Starting today, Gmail users can send end-to-end encrypted emails to others within their organisation; in the coming weeks, they will also be able to send encrypted emails to Gmail inboxes outside their organisation, with support for all email inboxes expected later this year. To get early access for E2EE emails in Gmail, fill out Google’s Pre-General Availability Test Application.
How users and IT can use E2EE in Gmail
Emails sent with Gmail’s end-to-end encryption are extremely secure because only the sender has control over the encryption key, which is stored outside of Google’s infrastructure. Users can click the padlock by the Bcc button and press Turn On under the Additional Encryption’ option to apply it.
The security feature can be applied to emails sent to anyone, regardless of whether they are within the user’s organisation or even use Gmail. If the recipient does use Gmail, the email will be automatically decrypted in their inbox; if they don’t, they will be sent an invitation to open it in a restricted version of Gmail, which will require them to log in to a guest Google Workspace account.
IT teams can request that all external recipients, regardless of whether they use Gmail, must open encrypted emails in the restricted version of Gmail. This may be preferred at hyper security-conscious businesses, as it ensures that communications will not end up stored on third-party servers and devices. IT teams can also retroactively apply security policies or revoke access to emails, in this case.

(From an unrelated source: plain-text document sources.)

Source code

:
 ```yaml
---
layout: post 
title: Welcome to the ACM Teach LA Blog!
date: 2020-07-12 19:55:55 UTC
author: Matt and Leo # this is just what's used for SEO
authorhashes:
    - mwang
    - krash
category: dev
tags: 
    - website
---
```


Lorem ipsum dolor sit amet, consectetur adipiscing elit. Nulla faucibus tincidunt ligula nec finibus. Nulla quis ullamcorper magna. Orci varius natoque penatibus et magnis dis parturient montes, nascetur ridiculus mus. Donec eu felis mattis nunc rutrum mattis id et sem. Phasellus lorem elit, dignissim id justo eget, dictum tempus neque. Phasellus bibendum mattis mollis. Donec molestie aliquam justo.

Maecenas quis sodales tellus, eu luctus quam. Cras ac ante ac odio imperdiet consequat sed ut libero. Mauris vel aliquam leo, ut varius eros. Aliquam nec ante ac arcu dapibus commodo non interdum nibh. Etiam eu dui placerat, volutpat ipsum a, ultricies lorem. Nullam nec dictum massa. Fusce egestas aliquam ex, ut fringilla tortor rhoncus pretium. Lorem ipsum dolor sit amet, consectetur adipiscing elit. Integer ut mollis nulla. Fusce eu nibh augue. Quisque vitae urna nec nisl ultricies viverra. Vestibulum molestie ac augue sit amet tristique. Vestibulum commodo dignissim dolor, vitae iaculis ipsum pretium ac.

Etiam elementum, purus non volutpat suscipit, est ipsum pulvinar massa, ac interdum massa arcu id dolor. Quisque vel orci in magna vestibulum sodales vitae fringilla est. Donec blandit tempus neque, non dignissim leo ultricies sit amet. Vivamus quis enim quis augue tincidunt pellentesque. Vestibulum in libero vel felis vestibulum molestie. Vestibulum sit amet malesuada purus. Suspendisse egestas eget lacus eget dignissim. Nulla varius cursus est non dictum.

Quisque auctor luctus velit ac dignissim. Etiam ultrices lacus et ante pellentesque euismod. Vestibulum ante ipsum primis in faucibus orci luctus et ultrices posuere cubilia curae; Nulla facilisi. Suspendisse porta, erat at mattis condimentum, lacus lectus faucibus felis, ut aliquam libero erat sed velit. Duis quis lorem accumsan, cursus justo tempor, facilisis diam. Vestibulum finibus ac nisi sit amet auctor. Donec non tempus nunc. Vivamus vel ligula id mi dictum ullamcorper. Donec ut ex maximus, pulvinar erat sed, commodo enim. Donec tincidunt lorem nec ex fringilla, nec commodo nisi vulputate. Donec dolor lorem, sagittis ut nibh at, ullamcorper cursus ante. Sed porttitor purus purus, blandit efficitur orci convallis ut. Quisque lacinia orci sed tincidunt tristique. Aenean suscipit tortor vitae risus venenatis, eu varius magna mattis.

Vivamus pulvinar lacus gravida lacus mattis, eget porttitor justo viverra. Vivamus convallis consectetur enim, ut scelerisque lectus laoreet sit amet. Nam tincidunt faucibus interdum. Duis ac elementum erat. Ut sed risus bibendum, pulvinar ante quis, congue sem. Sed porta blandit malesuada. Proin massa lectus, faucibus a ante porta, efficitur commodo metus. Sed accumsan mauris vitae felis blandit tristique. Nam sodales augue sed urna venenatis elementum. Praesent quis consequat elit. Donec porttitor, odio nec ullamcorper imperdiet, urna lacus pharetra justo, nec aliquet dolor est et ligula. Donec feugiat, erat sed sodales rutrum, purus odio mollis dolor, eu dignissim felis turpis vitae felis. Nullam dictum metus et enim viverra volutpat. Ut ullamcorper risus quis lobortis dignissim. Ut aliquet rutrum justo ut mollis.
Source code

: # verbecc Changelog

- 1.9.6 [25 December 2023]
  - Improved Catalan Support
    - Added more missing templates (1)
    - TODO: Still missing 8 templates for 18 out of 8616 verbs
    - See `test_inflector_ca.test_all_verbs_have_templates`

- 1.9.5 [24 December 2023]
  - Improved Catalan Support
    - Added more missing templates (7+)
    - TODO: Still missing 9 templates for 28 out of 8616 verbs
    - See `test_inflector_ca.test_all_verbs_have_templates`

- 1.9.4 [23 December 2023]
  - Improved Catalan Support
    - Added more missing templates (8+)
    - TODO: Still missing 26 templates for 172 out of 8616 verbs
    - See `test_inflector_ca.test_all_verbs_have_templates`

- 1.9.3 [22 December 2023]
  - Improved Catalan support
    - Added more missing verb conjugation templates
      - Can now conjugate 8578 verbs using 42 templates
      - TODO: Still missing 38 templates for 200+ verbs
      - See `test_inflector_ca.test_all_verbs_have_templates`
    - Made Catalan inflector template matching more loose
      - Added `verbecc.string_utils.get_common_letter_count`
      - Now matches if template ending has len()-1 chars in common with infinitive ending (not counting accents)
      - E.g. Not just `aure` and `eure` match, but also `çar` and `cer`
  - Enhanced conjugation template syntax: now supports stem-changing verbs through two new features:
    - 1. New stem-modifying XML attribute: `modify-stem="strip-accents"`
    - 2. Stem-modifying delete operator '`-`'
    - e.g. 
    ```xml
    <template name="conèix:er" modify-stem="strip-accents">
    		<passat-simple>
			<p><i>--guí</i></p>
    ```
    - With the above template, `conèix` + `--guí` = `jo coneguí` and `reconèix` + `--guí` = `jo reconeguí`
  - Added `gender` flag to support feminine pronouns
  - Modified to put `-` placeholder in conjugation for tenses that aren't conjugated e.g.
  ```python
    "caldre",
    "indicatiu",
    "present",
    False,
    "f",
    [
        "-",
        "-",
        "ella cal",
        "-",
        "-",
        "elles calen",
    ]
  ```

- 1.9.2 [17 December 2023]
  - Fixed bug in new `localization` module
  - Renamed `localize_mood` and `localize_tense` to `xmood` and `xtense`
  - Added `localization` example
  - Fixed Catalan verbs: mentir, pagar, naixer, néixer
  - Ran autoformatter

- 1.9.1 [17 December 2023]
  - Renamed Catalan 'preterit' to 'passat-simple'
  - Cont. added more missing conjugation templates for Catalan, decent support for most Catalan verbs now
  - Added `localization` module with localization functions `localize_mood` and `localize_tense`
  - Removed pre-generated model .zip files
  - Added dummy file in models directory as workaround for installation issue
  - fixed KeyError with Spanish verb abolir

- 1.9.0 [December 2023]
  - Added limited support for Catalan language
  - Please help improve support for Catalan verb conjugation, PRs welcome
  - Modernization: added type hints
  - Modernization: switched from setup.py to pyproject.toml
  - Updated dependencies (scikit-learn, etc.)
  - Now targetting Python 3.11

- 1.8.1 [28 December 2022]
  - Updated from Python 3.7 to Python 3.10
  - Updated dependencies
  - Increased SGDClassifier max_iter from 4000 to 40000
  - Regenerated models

If the recipient has Secure/Multipurpose Internet Mail Extensions (S/MIME) configured — the traditional, resource-intensive protocol for sending encrypted messages that Gmail’s new feature replaces — the email will be sent using it as normal.
SEE: Gmail vs Google Workspace: Key Differences for Users & Businesses
Gmail’s E2EE doesn’t require extensive IT resources
Google can provide end-to-end encryption without requiring businesses to have extensive IT resources, thanks to its cloud storage. The email is encrypted on the sender’s device before being stored in Google’s cloud, eliminating the need for a technical team to acquire and manage certificates. This process makes the message indecipherable to Google and other third parties, ensuring that data protection regulations such as HIPAA are met.
In addition, Google is rolling out a number of other security features:
- An end-to-end encryption default mode for teams handling sensitive data.
- Classification labels to help users recognise message sensitivity.
- Data loss prevention tools that enable automatic application of rules to manage and block messages based on their labels.
And, a new threat protection AI model has been introduced to enhance Gmail’s defences, using AI to detect spam and phishing attempts before they reach users.
How Gmail’s end-to-end encryption democratises high-security emails
End-to-end encryption is typically only accessible to regulated companies with large IT budgets. S/MIME requires technical staff to acquire and manage digital certificates — cryptographic keys used to authenticate the sender and encrypt the email — which eats away at their time. Certificates must also be exchanged before the encrypted messages, creating hassle for both the sender and recipient.
What’s more, this approach only works if both the sender and recipient have S/MIME implemented, which is only feasible if emails are sent to a small, predefined group of people who are guaranteed to have it set up.
There are other options than S/MIME for sending encrypted emails, but they come with their own problems. Encryption features offered by email providers require encryption keys to be shared, creating a security risk. Proprietary point solutions often require the recipient to download a third-party app or extension, which causes inconvenience, and their IT team may not allow it.
With Gmail’s end-to-end encryption, only the sender holds the encryption keys, no specialist IT personnel are required, and there’s no need to exchange certificates or use custom software.